* **How to complete this task**:
Go through the records below and return each line that has "Cases" in it.

* **Records for the exercise**:
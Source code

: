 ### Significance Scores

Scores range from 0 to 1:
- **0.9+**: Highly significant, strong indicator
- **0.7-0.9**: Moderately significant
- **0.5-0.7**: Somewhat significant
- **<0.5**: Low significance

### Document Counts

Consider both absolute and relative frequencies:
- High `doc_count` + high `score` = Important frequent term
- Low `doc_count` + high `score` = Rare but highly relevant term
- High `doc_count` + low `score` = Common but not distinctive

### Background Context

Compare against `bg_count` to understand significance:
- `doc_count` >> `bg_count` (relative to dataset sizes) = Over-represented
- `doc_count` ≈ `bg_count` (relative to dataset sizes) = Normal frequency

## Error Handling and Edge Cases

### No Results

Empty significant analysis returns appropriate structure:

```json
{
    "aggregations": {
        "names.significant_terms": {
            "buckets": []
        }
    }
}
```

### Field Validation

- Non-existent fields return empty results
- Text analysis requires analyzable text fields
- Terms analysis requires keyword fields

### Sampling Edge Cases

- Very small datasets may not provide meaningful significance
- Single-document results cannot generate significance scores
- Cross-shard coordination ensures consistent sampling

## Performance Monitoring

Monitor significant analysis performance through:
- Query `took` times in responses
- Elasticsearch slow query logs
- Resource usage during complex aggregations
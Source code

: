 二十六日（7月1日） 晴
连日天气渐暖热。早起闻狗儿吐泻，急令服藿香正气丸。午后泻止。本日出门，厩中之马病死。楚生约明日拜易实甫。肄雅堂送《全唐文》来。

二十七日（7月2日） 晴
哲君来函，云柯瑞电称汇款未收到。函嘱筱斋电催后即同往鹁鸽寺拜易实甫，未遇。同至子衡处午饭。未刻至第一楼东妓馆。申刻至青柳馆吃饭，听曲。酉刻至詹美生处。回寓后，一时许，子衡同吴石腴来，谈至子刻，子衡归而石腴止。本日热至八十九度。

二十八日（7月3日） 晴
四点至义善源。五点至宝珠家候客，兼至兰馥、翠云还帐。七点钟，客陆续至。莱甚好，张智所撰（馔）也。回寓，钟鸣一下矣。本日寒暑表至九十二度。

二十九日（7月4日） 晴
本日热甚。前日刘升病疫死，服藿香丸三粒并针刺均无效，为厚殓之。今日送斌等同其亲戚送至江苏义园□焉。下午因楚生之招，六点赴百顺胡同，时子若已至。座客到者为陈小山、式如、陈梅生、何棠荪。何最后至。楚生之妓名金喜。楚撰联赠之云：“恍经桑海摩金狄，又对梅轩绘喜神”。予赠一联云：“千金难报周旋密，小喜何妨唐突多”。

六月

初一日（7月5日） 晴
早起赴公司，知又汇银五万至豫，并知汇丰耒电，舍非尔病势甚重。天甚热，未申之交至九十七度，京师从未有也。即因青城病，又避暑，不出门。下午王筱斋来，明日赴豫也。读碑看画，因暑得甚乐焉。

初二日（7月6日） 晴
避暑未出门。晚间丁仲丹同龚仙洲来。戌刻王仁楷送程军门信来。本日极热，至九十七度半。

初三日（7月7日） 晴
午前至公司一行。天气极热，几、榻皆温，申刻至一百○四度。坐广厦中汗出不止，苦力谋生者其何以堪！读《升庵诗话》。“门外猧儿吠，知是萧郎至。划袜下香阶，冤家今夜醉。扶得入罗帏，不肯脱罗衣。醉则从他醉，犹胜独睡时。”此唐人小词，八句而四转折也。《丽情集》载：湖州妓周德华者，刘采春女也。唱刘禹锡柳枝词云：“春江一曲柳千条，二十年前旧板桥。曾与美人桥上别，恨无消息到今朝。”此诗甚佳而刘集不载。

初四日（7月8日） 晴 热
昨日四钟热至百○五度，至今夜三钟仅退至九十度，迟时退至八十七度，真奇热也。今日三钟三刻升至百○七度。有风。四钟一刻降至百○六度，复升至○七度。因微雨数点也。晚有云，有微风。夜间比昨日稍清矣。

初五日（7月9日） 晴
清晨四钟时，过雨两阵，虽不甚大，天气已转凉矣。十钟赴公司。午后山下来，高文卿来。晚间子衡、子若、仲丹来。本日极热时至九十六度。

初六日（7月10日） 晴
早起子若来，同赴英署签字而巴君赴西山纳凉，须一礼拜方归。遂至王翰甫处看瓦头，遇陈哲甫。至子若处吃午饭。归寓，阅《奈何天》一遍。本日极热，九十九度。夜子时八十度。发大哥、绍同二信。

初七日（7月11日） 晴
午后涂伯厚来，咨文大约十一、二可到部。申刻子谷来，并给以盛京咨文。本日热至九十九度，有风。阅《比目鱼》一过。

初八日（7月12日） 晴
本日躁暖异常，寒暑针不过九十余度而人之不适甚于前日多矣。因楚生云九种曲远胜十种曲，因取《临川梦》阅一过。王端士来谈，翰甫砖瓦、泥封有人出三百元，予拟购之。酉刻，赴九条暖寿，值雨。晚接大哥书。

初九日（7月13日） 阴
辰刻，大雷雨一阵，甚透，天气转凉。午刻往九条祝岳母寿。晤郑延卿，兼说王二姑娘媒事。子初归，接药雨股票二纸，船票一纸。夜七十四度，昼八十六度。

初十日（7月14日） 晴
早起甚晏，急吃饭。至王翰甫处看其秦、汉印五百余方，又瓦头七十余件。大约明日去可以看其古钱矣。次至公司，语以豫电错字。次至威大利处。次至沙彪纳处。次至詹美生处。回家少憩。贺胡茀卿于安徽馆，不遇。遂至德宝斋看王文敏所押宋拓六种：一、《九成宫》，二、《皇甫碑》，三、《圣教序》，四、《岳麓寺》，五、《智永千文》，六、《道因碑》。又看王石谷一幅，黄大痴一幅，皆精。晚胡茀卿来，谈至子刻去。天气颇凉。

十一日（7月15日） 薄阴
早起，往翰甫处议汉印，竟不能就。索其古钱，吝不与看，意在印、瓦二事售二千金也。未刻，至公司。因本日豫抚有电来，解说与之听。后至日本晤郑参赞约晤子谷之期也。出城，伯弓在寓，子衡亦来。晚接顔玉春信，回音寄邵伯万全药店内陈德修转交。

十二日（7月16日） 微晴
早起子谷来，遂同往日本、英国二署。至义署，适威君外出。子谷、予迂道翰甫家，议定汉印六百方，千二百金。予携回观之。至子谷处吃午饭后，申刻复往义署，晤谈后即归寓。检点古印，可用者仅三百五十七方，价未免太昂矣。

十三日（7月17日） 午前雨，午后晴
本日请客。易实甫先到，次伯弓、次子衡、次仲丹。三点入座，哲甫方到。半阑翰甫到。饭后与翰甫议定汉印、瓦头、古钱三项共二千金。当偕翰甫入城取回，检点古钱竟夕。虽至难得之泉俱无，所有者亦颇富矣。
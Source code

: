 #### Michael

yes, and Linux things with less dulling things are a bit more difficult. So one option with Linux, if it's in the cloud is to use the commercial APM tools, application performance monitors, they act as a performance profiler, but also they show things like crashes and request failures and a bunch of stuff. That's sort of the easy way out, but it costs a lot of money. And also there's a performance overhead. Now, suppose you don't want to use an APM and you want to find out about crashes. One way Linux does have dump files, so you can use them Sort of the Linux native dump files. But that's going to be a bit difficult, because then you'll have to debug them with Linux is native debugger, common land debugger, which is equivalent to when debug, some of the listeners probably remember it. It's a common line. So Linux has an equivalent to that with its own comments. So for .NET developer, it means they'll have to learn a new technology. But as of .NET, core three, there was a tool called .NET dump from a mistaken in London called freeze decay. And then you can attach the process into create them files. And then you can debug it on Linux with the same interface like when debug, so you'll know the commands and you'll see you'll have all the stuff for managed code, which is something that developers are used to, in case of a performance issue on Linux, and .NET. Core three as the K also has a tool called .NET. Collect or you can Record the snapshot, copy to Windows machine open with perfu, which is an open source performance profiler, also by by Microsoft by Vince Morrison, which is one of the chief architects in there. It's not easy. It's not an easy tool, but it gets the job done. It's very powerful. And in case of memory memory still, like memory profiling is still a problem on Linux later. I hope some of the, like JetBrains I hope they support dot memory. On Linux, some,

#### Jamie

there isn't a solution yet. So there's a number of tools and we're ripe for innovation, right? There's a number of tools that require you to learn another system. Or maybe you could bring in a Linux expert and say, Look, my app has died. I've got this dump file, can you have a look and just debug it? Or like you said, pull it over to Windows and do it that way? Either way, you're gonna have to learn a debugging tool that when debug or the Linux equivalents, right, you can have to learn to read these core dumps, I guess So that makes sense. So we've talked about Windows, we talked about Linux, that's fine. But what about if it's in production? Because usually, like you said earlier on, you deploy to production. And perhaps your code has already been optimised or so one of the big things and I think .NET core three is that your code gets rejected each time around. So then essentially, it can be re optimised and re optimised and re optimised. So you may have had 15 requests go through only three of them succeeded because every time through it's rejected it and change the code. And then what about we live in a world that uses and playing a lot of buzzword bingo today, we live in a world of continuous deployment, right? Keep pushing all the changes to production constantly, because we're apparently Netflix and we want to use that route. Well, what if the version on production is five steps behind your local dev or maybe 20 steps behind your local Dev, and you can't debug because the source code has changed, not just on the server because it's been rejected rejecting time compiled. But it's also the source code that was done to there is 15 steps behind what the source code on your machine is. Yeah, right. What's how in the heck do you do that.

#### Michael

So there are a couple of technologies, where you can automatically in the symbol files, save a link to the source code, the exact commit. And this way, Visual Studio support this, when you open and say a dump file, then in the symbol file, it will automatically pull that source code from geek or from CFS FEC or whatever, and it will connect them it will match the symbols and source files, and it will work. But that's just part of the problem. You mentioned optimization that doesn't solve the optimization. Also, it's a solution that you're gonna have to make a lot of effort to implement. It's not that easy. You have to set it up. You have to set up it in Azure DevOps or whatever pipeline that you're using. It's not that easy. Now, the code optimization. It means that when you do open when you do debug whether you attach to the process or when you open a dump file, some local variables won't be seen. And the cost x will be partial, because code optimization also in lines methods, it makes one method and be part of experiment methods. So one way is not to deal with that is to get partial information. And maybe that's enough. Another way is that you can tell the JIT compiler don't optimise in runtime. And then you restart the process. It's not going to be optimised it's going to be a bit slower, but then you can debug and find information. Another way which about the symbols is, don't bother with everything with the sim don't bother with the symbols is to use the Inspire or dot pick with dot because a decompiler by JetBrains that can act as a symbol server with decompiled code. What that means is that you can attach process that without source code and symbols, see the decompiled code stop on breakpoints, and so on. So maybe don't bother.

* **Exercise result**:
## Error Handling and Edge Cases
### Sampling Edge Cases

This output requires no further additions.